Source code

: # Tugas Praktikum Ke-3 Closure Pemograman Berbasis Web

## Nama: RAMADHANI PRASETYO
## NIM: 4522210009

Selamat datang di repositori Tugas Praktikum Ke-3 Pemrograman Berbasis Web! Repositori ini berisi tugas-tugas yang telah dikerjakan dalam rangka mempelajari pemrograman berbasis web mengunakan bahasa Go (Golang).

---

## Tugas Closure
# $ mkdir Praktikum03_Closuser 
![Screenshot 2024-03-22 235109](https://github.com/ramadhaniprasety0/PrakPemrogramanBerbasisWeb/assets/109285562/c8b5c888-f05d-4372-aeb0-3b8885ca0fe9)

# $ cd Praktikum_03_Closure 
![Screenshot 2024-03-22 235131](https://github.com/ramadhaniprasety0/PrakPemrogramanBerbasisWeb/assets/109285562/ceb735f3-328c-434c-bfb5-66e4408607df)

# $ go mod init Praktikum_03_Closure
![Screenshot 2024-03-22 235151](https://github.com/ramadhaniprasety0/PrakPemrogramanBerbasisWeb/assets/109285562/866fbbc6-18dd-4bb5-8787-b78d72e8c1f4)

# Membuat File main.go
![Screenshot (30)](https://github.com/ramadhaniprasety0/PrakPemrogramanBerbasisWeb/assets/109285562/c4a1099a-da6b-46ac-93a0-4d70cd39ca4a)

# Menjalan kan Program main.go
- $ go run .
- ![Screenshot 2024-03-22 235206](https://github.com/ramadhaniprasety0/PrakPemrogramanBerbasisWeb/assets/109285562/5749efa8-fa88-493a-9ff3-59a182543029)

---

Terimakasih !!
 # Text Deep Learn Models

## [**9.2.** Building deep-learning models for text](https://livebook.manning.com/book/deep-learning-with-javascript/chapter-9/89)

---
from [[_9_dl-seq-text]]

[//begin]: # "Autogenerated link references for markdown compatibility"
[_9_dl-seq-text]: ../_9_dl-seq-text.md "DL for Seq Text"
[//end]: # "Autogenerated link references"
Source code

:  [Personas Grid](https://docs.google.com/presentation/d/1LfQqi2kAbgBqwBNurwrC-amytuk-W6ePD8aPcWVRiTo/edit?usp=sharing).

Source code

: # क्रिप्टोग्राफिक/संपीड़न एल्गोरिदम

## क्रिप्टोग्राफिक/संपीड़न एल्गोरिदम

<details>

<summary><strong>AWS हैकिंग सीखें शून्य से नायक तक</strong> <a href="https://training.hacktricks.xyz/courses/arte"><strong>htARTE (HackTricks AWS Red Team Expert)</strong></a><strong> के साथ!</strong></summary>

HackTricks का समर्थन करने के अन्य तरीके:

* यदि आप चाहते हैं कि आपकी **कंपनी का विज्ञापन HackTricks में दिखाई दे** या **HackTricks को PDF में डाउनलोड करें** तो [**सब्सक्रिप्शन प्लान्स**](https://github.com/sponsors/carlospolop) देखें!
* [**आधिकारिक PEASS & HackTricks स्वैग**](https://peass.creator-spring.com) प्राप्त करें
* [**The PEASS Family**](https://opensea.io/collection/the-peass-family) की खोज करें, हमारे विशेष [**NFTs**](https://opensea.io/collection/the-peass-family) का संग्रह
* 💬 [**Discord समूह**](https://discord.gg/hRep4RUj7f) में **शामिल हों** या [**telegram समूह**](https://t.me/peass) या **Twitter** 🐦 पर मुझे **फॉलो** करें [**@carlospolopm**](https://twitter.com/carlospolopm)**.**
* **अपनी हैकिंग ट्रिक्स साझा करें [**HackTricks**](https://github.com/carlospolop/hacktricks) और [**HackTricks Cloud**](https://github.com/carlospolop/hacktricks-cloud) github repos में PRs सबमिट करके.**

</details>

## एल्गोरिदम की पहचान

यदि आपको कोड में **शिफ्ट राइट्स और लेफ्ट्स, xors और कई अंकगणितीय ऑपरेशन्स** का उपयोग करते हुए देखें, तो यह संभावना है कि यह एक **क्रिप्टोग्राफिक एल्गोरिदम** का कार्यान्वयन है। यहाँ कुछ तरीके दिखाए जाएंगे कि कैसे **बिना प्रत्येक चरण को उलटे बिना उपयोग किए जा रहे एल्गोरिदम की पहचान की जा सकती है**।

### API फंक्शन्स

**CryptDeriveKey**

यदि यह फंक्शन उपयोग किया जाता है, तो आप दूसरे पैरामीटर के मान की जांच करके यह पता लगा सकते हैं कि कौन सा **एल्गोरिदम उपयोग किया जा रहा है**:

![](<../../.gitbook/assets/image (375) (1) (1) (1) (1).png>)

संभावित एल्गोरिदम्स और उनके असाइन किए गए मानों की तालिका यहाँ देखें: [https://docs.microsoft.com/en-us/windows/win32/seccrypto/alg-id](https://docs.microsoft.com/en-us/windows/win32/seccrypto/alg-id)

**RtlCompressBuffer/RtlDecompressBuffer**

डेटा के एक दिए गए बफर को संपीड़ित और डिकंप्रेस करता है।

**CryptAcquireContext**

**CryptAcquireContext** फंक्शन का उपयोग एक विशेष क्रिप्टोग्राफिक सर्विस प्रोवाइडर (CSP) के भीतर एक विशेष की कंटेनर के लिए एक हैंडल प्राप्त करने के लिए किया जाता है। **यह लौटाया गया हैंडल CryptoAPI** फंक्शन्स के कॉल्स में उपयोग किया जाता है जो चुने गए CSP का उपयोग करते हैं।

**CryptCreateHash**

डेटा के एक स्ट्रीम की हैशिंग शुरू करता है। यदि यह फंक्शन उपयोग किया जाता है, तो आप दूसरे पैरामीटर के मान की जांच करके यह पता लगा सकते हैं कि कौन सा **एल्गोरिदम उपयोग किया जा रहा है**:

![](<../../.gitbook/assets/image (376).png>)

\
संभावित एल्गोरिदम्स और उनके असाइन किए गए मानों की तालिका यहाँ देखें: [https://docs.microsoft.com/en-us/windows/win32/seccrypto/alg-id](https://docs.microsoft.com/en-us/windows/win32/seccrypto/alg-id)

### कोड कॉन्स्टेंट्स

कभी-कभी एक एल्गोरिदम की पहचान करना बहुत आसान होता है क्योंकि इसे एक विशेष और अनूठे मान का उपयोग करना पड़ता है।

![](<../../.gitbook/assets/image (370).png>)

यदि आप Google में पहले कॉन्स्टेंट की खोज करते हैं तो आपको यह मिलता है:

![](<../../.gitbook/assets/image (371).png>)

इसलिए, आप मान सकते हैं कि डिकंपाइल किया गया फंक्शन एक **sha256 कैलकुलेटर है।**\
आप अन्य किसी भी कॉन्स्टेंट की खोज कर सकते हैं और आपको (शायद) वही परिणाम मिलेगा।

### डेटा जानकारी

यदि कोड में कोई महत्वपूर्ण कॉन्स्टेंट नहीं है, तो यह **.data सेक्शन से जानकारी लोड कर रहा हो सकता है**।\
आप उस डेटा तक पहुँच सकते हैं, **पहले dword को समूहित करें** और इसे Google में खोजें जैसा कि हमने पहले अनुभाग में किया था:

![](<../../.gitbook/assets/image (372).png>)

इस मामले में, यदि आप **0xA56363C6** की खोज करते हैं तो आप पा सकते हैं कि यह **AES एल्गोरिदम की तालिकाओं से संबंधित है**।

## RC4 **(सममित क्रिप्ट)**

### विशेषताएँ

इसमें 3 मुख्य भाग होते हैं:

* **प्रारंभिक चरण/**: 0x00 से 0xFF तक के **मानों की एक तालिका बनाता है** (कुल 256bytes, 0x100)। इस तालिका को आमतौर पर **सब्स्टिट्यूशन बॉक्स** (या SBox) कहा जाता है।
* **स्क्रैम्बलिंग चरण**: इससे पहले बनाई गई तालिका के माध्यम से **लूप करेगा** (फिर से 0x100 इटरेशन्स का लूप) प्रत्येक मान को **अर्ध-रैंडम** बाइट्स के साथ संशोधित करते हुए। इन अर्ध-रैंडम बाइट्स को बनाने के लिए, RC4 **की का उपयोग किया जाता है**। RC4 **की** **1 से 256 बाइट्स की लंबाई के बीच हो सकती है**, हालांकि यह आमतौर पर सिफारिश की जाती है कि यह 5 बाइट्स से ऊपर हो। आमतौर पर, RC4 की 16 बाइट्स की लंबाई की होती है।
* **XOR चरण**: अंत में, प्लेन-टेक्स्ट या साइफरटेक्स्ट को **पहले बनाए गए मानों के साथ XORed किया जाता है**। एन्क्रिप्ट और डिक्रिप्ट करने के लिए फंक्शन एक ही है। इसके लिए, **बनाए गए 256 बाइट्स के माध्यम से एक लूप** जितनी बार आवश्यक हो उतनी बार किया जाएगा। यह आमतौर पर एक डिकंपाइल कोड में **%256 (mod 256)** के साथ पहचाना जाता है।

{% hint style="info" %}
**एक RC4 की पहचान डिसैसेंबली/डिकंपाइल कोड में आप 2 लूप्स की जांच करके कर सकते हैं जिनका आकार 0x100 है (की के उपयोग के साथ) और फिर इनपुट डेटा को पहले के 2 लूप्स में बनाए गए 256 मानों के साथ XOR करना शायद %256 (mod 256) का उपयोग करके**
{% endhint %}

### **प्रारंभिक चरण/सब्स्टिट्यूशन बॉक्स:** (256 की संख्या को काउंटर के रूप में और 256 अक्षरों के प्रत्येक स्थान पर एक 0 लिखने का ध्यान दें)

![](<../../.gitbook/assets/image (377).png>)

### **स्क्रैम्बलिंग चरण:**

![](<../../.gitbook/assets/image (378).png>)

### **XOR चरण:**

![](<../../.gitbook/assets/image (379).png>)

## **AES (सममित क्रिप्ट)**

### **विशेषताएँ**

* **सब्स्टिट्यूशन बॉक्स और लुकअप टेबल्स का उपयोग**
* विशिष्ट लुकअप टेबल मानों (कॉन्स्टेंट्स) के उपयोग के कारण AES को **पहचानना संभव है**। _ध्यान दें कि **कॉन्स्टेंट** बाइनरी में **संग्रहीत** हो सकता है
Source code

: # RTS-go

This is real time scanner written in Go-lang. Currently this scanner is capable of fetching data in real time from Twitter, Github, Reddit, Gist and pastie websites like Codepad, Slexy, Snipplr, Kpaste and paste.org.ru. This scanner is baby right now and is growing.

......

Please give an exact restatement of only the lines from the beginning of the material above to the line with "# $ mkdir Praktikum03_Closuser", inclusive.

■ Solved exercise:
Source code

: # Tugas Praktikum Ke-3 Closure Pemograman Berbasis Web

## Nama: RAMADHANI PRASETYO
## NIM: 4522210009

Selamat datang di repositori Tugas Praktikum Ke-3 Pemrograman Berbasis Web! Repositori ini berisi tugas-tugas yang telah dikerjakan dalam rangka mempelajari pemrograman berbasis web mengunakan bahasa Go (Golang).

---

## Tugas Closure
# $ mkdir Praktikum03_Closuser 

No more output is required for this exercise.